You say: what are you talking about, Nick? The Game Boy (or even the Game Boy Color) wasn't designed to do anything fast?

To which I reply: when Dave Leitch & I were programming our "3D Pocket Pool" game ("3D Pool Allstars" in the US, for obvious reasons), we needed fast maths routines - so I had to come up with some. It didn't matter whether it was possible or not. :-) So here's what I devised...

Firstly, I don't think I'm breaking my Nintendo NDA by saying that the GB/GBC is powered by a low-power Z80 clone with the complex instructions taken out, but with other useful ops put in their place (any emulator site would tell you this). However, my solution didn't end up using any of the new instructions, so I don't feel too bad about posting my code openly. That's only relevant so I don't get emails saying "Hey Nick, why didn't you use LD HL,DE?"... it's because the GB doesn't have it. :-)

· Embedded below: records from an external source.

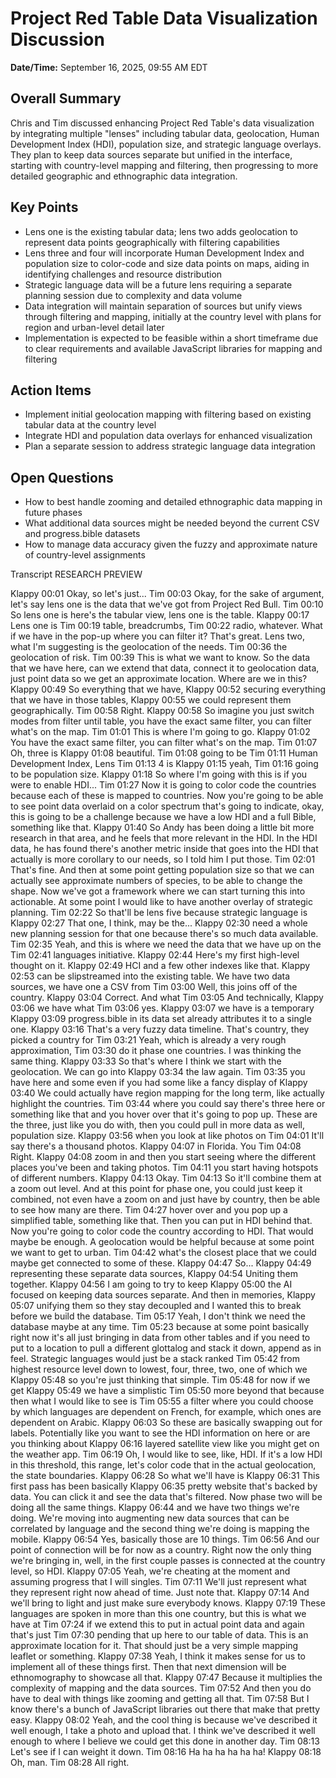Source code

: # Project Red Table Data Visualization Discussion

**Date/Time:** September 16, 2025, 09:55 AM EDT

## Overall Summary

Chris and Tim discussed enhancing Project Red Table's data visualization by integrating multiple "lenses" including tabular data, geolocation, Human Development Index (HDI), population size, and strategic language overlays. They plan to keep data sources separate but unified in the interface, starting with country-level mapping and filtering, then progressing to more detailed geographic and ethnographic data integration.

## Key Points

- Lens one is the existing tabular data; lens two adds geolocation to represent data points geographically with filtering capabilities
- Lens three and four will incorporate Human Development Index and population size to color-code and size data points on maps, aiding in identifying challenges and resource distribution
- Strategic language data will be a future lens requiring a separate planning session due to complexity and data volume
- Data integration will maintain separation of sources but unify views through filtering and mapping, initially at the country level with plans for region and urban-level detail later
- Implementation is expected to be feasible within a short timeframe due to clear requirements and available JavaScript libraries for mapping and filtering

## Action Items

- Implement initial geolocation mapping with filtering based on existing tabular data at the country level
- Integrate HDI and population data overlays for enhanced visualization
- Plan a separate session to address strategic language data integration

## Open Questions

- How to best handle zooming and detailed ethnographic data mapping in future phases
- What additional data sources might be needed beyond the current CSV and progress.bible datasets
- How to manage data accuracy given the fuzzy and approximate nature of country-level assignments

Transcript
RESEARCH PREVIEW

Klappy
00:01
Okay, so let's just...
Tim
00:03
Okay, for the sake of argument, let's say lens one is the data that we've got from Project Red Bull.
Tim
00:10
So lens one is here's the tabular view, lens one is the table.
Klappy
00:17
Lens one is
Tim
00:19
table, breadcrumbs,
Tim
00:22
radio, whatever. What if we have in the pop-up where you can filter it? That's great. Lens two, what I'm suggesting is the geolocation of the needs.
Tim
00:36
the geolocation of risk.
Tim
00:39
This is what we want to know. So the data that we have here, can we extend that data, connect it to geolocation data, just point data so we get an approximate location. Where are we in this?
Klappy
00:49
So everything that we have,
Klappy
00:52
securing everything that we have in those tables,
Klappy
00:55
we could represent them geographically.
Tim
00:58
Right.
Klappy
00:58
So imagine you just switch modes from filter until table, you have the exact same filter, you can filter what's on the map.
Tim
01:01
This is where I'm going to go.
Klappy
01:02
You have the exact same filter, you can filter what's on the map.
Tim
01:07
Oh, three is
Klappy
01:08
beautiful.
Tim
01:08
going to be
Tim
01:11
Human Development Index, Lens
Tim
01:13
4 is
Klappy
01:15
yeah,
Tim
01:16
going to be population size.
Klappy
01:18
So where I'm going with this is if you were to enable HDI...
Tim
01:27
Now it is going to color code the countries because each of these is mapped to countries. Now you're going to be able to see point data overlaid on a color spectrum that's going to indicate, okay, this is going to be a challenge because we have a low HDI and a full Bible, something like that.
Klappy
01:40
So Andy has been doing a little bit more research in that area, and he feels that more relevant in the HDI. In the HDI data, he has found there's another metric inside that goes into the HDI that actually is more corollary to our needs, so I told him I put those.
Tim
02:01
That's fine. And then at some point getting population size so that we can actually see approximate numbers of species, to be able to change the shape. Now we've got a framework where we can start turning this into actionable. At some point I would like to have another overlay of strategic planning.
Tim
02:22
So that'll be lens five because strategic language is
Klappy
02:27
That one, I think, may be the...
Klappy
02:30
need a whole new planning session for that one because there's so much data available.
Tim
02:35
Yeah, and this is where we need the data that we have up on the
Tim
02:41
languages initiative.
Klappy
02:44
Here's my first high-level thought on it.
Klappy
02:49
HCI and a few other indexes like that.
Klappy
02:53
can be slipstreamed into the existing table. We have two data sources, we have one a CSV from
Tim
03:00
Well, this joins off of the country.
Klappy
03:04
Correct. And what
Tim
03:05
And technically,
Klappy
03:06
we have what
Tim
03:06
yes.
Klappy
03:07
we have is a temporary
Klappy
03:09
progress.bible in its data set already attributes it to a single one.
Klappy
03:16
That's a very fuzzy data timeline. That's country, they picked a country for
Tim
03:21
Yeah, which is already a very rough approximation,
Tim
03:30
do it phase one countries. I was thinking the same thing.
Klappy
03:33
So that's where I think we start with the geolocation. We can go into
Klappy
03:34
the law again.
Tim
03:35
you have here and some even if you had some like a fancy display of
Klappy
03:40
We could actually have region mapping for the long term, like actually highlight the countries.
Tim
03:44
where you could say there's three here or something like that and you hover over that it's going to pop up. These are the three, just like you do with, then you could pull in more data as well, population size.
Klappy
03:56
when you look at like photos on
Tim
04:01
It'll say there's a thousand photos.
Klappy
04:07
in Florida. You
Tim
04:08
Right.
Klappy
04:08
zoom in and then you start seeing where the different places you've been and taking photos.
Tim
04:11
you start having hotspots of different numbers.
Klappy
04:13
Okay.
Tim
04:13
So it'll combine them at a zoom out level. And at this point for phase one, you could just keep it combined, not even have a zoom on and just have by country, then be able to see how many are there.
Tim
04:27
hover over and you pop up a simplified table, something like that. Then you can put in HDI behind that. Now you're going to color code the country according to HDI. That would maybe be enough. A geolocation would be helpful because at some point we want to get to urban.
Tim
04:42
what's the closest place that we could maybe get connected to some of these.
Klappy
04:47
So...
Klappy
04:49
representing these separate data sources,
Klappy
04:54
Uniting them together.
Klappy
04:56
I am going to try to keep
Klappy
05:00
the AI focused on keeping data sources separate. And then in memories,
Klappy
05:07
unifying them so they stay decoupled and I wanted this to break before we build the database.
Tim
05:17
Yeah, I don't think we need the database maybe at any time.
Tim
05:23
because at some point basically right now it's all just bringing in data from other tables and if you need to put to a location to pull a different glottalog and stack it down, append as in feel. Strategic languages would just be a stack ranked
Tim
05:42
from highest resource level down to lowest, four, three, two, one of which we
Klappy
05:48
so you're just thinking that simple.
Tim
05:48
for now if we get
Klappy
05:49
we have a simplistic
Tim
05:50
more beyond that because then what I would like to see is
Tim
05:55
a filter where you could choose by which languages are dependent on French, for example, which ones are dependent on Arabic.
Klappy
06:03
So these are basically swapping out for labels. Potentially like you want to see the HDI information on here or are you thinking about
Klappy
06:16
layered satellite view like you might get on the weather app.
Tim
06:19
Oh, I would like to see, like, HDI. If it's a low HDI in this threshold, this range, let's color code that in the actual geolocation, the state boundaries.
Klappy
06:28
So what we'll have is
Klappy
06:31
This first pass has been basically
Klappy
06:35
pretty website that's backed by data. You can click it and see the data that's filtered. Now phase two will be doing all the same things.
Klappy
06:44
and we have two things we're doing. We're moving into augmenting new data sources that can be correlated by language and the second thing we're doing is mapping the mobile.
Klappy
06:54
Yes, basically those are 10 things.
Tim
06:56
And our point of connection will be for now as a country. Right now the only thing we're bringing in, well, in the first couple passes is connected at the country level, so HDI.
Klappy
07:05
Yeah, we're cheating at the moment and assuming progress that I will singles.
Tim
07:11
We'll just represent what they represent right now ahead of time. Just note that.
Klappy
07:14
And we'll bring to light and just make sure everybody knows.
Klappy
07:19
These languages are spoken in more than this one country, but this is what we have at
Tim
07:24
if we extend this to put in actual point data and again that's just
Tim
07:30
pending that up here to our table of data. This is an approximate location for it. That should just be a very simple mapping leaflet or something.
Klappy
07:38
Yeah, I think it makes sense for us to implement all of these things first. Then that next dimension will be ethnomography to showcase all that.
Klappy
07:47
Because it multiplies the complexity of mapping and the data sources.
Tim
07:52
And then you do have to deal with things like zooming and getting all that.
Tim
07:58
But I know there's a bunch of JavaScript libraries out there that make that pretty easy.
Klappy
08:02
Yeah, and the cool thing is because we've described it well enough, I take a photo and upload that. I think we've described it well enough to where I believe we could get this done in another day.
Tim
08:13
Let's see if I can weight it down.
Tim
08:16
Ha ha ha ha ha ha!
Klappy
08:18
Oh, man.
Tim
08:28
All right.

Anyway... overall, my approach to the problem was to figure out what the bare minimum set of instructions for any given multiply would be, and then try to achieve that. Also: because speed was so critical our title, my design aim was to fit it into the lowest (permanently banked in) ROM bank, so 16K was the upper size constraint... any solution I could construct in that space was fair game. :-)

In the end, though, I have to say that I created a monster of a routine. If you're expecting a petite 50-line masterpiece, look away now.

The code multiplies an 8-bit unsigned char (A) with a 16-bit unsigned short (DE), and here's how it begins:

Stage 1: build (from A) an offset (in HL) into a 256-element table, where each element holds up to 8 bytes of code. To avoid unnecessary shifts, the H and L values are simply masked from the A-value - so this isn't a simple "multiply by 8", it's also changing the order of the 256 elements, in a way which the table itself will have to be inversely ordered around. But it saves several run-time cycles for no actual cost, so I like this trick a lot. :-)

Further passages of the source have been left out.